President Barack Obama initially called for the $1.25 billion in his budget last year, but the request stalled in Congress as disagreements persisted over the amount of funding and the structure of the settlement. Agriculture Secretary Tom Vilsack said Thursday’s agreement should pave the way for congressional approval and get money flowing soon.
In a statement, Obama said the deal would bring “these long-ignored claims of African-American farmers to a rightful conclusion.”
“I look forward to a swift resolution to this issue, so that the families affected can move on with their lives,” Obama said.
Vilsack said the deal should close a “sordid chapter” in USDA history in which blacks often lost land or went deeply into debt after being denied loans and other aid that routinely went to their white counterparts.
John Boyd, a key plaintiff organizer and head of the National Black Farmers Association, initially balked at the $1.25 billion last year, saying it would take more money to satisfy all the claims. But he said Thursday that he and others agreed to the total because the case has dragged on for so long.
“Many of the farmers have already died waiting for justice so I thought this was the right thing to do,” he said.
The original lawsuit is known as Pigford, named after Timothy Pigford, a black farmer from North Carolina who was among the original plaintiffs. Under the 1999 settlement, the government paid out more than $1 billion to about 16,000 farmers, mostly from the South.
Most claimants opted for expedited payments that required a relatively low burden of proof. The payments were $50,000 plus $12,500 in tax breaks.
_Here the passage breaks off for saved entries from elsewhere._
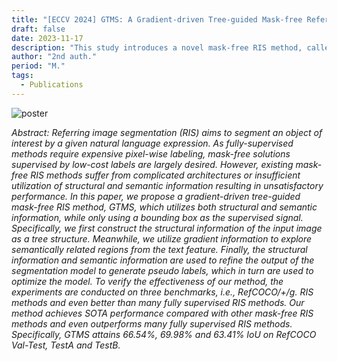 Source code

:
 ```yaml
---
title: "[ECCV 2024] GTMS: A Gradient-driven Tree-guided Mask-free Referring Image Segmentation Method"
draft: false
date: 2023-11-17
description: "This study introduces a novel mask-free RIS method, called GTMS, which utilizes both structural and semantic information. It achieves SOTA performance compared with other mask-free RIS methods and even outperforms many fully-supervised RIS methods."
author: "2nd auth."
period: "M."
tags:
  - Publications
---
```

![poster](https://s2.loli.net/2024/09/11/L3DqlTA4iPJHMVE.jpg)

*Abstract: Referring image segmentation (RIS) aims to segment an object of interest by a given natural language expression. As fully-supervised methods require expensive pixel-wise labeling, mask-free solutions supervised by low-cost labels are largely desired. However, existing mask-free RIS methods suffer from complicated architectures or insufficient utilization of structural and semantic information resulting in unsatisfactory performance. In this paper, we propose a gradient-driven tree-guided mask-free RIS method, GTMS, which utilizes both structural and semantic information, while only using a bounding box as the supervised signal. Specifically, we first construct the structural information of the input image as a tree structure. Meanwhile, we utilize gradient information to explore semantically related regions from the text feature. Finally, the structural information and semantic information are used to refine the output of the segmentation model to generate pseudo labels, which in turn are used to optimize the model. To verify the effectiveness of our method, the experiments are conducted on three benchmarks, i.e., RefCOCO/+/g. RIS methods and even better than many fully supervised RIS methods. Our method achieves SOTA performance compared with other mask-free RIS methods and even outperforms many fully supervised RIS methods. Specifically, GTMS attains 66.54%, 69.98% and 63.41% IoU on RefCOCO Val-Test, TestA and TestB.* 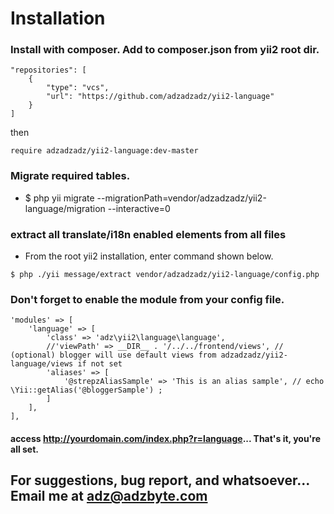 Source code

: # Installation

### Install with composer. Add to composer.json from yii2 root dir.
```
"repositories": [
    {
        "type": "vcs",
        "url": "https://github.com/adzadzadz/yii2-language"
    }
]
```
then
```
require adzadzadz/yii2-language:dev-master
```

### Migrate required tables.
- $ php yii migrate --migrationPath=vendor/adzadzadz/yii2-language/migration --interactive=0

### extract all translate/i18n enabled elements from all files
- From the root yii2 installation, enter command shown below.
```
$ php ./yii message/extract vendor/adzadzadz/yii2-language/config.php
```

### Don't forget to enable the module from your config file.
```
'modules' => [
    'language' => [
        'class' => 'adz\yii2\language\language',
        //'viewPath' => __DIR__ . '/../../frontend/views', // (optional) blogger will use default views from adzadzadz/yii2-language/views if not set
        'aliases' => [
            '@strepzAliasSample' => 'This is an alias sample', // echo \Yii::getAlias('@bloggerSample') ;
        ]
    ],
],
```

#### access http://yourdomain.com/index.php?r=language... That's it, you're all set.

## For suggestions, bug report, and whatsoever... Email me at adz@adzbyte.com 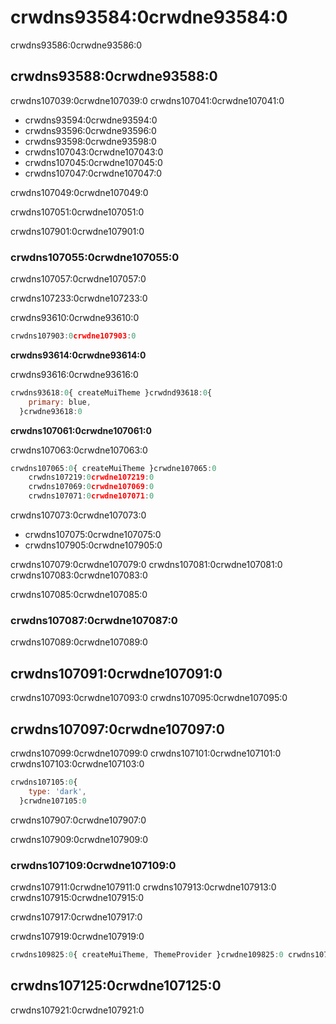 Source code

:# crwdns93584:0crwdne93584:0

<p class="description">crwdns93586:0crwdne93586:0</p>

## crwdns93588:0crwdne93588:0

crwdns107039:0crwdne107039:0 crwdns107041:0crwdne107041:0

- crwdns93594:0crwdne93594:0
- crwdns93596:0crwdne93596:0
- crwdns93598:0crwdne93598:0
- crwdns107043:0crwdne107043:0
- crwdns107045:0crwdne107045:0
- crwdns107047:0crwdne107047:0

crwdns107049:0crwdne107049:0

crwdns107051:0crwdne107051:0

crwdns107901:0crwdne107901:0

### crwdns107055:0crwdne107055:0

crwdns107057:0crwdne107057:0

crwdns107233:0crwdne107233:0

crwdns93610:0crwdne93610:0

```ts
crwdns107903:0crwdne107903:0
```

**crwdns93614:0crwdne93614:0**

crwdns93616:0crwdne93616:0

```js
crwdns93618:0{ createMuiTheme }crwdnd93618:0{
    primary: blue,
  }crwdne93618:0
```

**crwdns107061:0crwdne107061:0**

crwdns107063:0crwdne107063:0

```js
crwdns107065:0{ createMuiTheme }crwdne107065:0
    crwdns107219:0crwdne107219:0
    crwdns107069:0crwdne107069:0
    crwdns107071:0crwdne107071:0
```

crwdns107073:0crwdne107073:0

- crwdns107075:0crwdne107075:0
- crwdns107905:0crwdne107905:0

crwdns107079:0crwdne107079:0 crwdns107081:0crwdne107081:0 crwdns107083:0crwdne107083:0

crwdns107085:0crwdne107085:0

### crwdns107087:0crwdne107087:0

crwdns107089:0crwdne107089:0

## crwdns107091:0crwdne107091:0

crwdns107093:0crwdne107093:0 crwdns107095:0crwdne107095:0

## crwdns107097:0crwdne107097:0

crwdns107099:0crwdne107099:0 crwdns107101:0crwdne107101:0 crwdns107103:0crwdne107103:0

```js
crwdns107105:0{
    type: 'dark',
  }crwdne107105:0
```

crwdns107907:0crwdne107907:0

crwdns107909:0crwdne107909:0

### crwdns107109:0crwdne107109:0

crwdns107911:0crwdne107911:0 crwdns107913:0crwdne107913:0 crwdns107915:0crwdne107915:0

crwdns107917:0crwdne107917:0

crwdns107919:0crwdne107919:0

```jsx
crwdns109825:0{ createMuiTheme, ThemeProvider }crwdne109825:0 crwdns107123:0[prefersDarkMode]crwdnd107123:0{theme}crwdne107123:0
```

## crwdns107125:0crwdne107125:0

crwdns107921:0crwdne107921:0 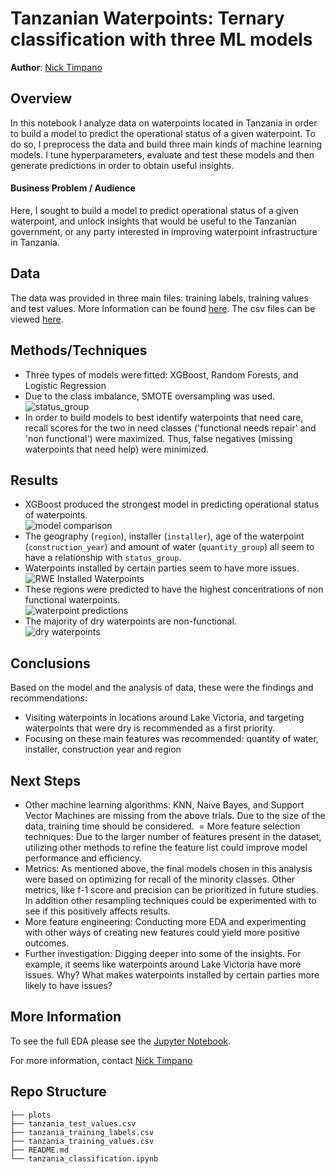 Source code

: # Tanzanian Waterpoints: Ternary classification with three ML models
**Author**: [Nick Timpano](mailto:nick.timpano@gmail.com)

## Overview
In this notebook I analyze data on waterpoints located in Tanzania in order to build a model to predict the operational status of a given waterpoint. To do so, I preprocess the data and build three main kinds of machine learning models. I tune hyperparameters, evaluate and test these models and then generate predictions in order to obtain useful insights. 

#### Business Problem / Audience 
Here, I sought to build a model to predict operational status of a given waterpoint, and unlock insights that would be useful to the Tanzanian government, or any party interested in improving waterpoint infrastructure in Tanzania. 

## Data 
The data was provided in three main files: training labels, training values and test values. More Information can be found [here](https://www.drivendata.org/competitions/7/pump-it-up-data-mining-the-water-table/page/25/). The csv files can be viewed [here](https://github.com/timpanon/tanzanian_waterpoint_classification). 

## Methods/Techniques 
- Three types of models were fitted: XGBoost, Random Forests, and Logistic Regression 
- Due to the class imbalance, SMOTE oversampling was used. 
![status_group](./plots/labels_analysis.png)
- In order to build models to best identify waterpoints that need care, recall scores for the two in need classes ('functional needs repair' and 'non functional') were maximized. Thus, false negatives (missing waterpoints that need help) were minimized. 

## Results
- XGBoost produced the strongest model in predicting operational status of waterpoints.      
![model comparison](./plots/model_comparison_radar.png)
- The geography (`region`), installer (`installer`), age of the waterpoint (`construction_year`) and amount of water (`quantity_group`) all seem to have a relationship with `status_group`.  
- Waterpoints installed by certain parties seem to have more issues.  
![RWE Installed Waterpoints](./plots/installer_RWE_count_plot.png) 
- These regions were predicted to have the highest concentrations of non functional waterpoints.  
![waterpoint predictions](./plots/map_waterpoints_predictions.png)
- The majority of dry waterpoints are non-functional.  
![dry waterpoints](./plots/quantity_group_dry_plot.png)

## Conclusions 
Based on the model and the analysis of data, these were the findings and recommendations: 
- Visiting waterpoints in locations around Lake Victoria, and targeting waterpoints that were dry is recommended as a first priority. 
- Focusing on these main features was recommended: quantity of water, installer, construction year and region 

## Next Steps 
- Other machine learning algorithms: KNN, Naive Bayes, and Support Vector Machines are missing from the above trials. Due to the size of the data, training time should be considered. 
= More feature selection techniques: Due to the larger number of features present in the dataset, utilizing other methods to refine the feature list could improve model performance and efficiency. 
- Metrics: As mentioned above, the final models chosen in this analysis were based on optimizing for recall of the minority classes. Other metrics, like f-1 score and precision can be prioritized in future studies. In addition other resampling techniques could be experimented with to see if this positively affects results. 
- More feature engineering: Conducting more EDA and experimenting with other ways of creating new features could yield more positive outcomes. 
- Further investigation: Digging deeper into some of the insights. For example, it seems like waterpoints around Lake Victoria have more issues. Why? What makes waterpoints installed by certain parties more likely to have issues?

## More Information 
To see the full EDA please see the [Jupyter Notebook](./tanzania_classification.ipynb). 

For more information, contact [Nick Timpano](mailto:nick.timpano@gmail.com)

## Repo Structure 

```
├── plots
├── tanzania_test_values.csv
├── tanzania_training_labels.csv
├── tanzania_training_values.csv
├── README.md
└── tanzania_classification.ipynb
```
Boyd and others have pushed for another round of damages because thousands of people were denied claims. Many said they didn’t know about the settlement and missed deadlines for filing.
The new agreement calls for a similar process in which claimants can win damages without going to court.
Associate Attorney General Thomas Perrelli said claimants can seek fast-track payments of up to $50,000 plus debt relief, or choose a longer process for damages of up to $250,000. Estimates on the number of potential claims vary widely, but some expect totals of about 65,000 — which would set average payments at roughly $20,000.
Perrelli said attorneys’ fees for the dozens of lawyers involved would generally range from 4 percent to 7 percent.
Thursday’s announcement comes as Boyd and others had become increasingly critical of Obama, arguing that he was only paying lip service to the issue and not living up to a campaign promise to fund it. It also represents a marked shift from the Bush administration, which resisted paying new claims.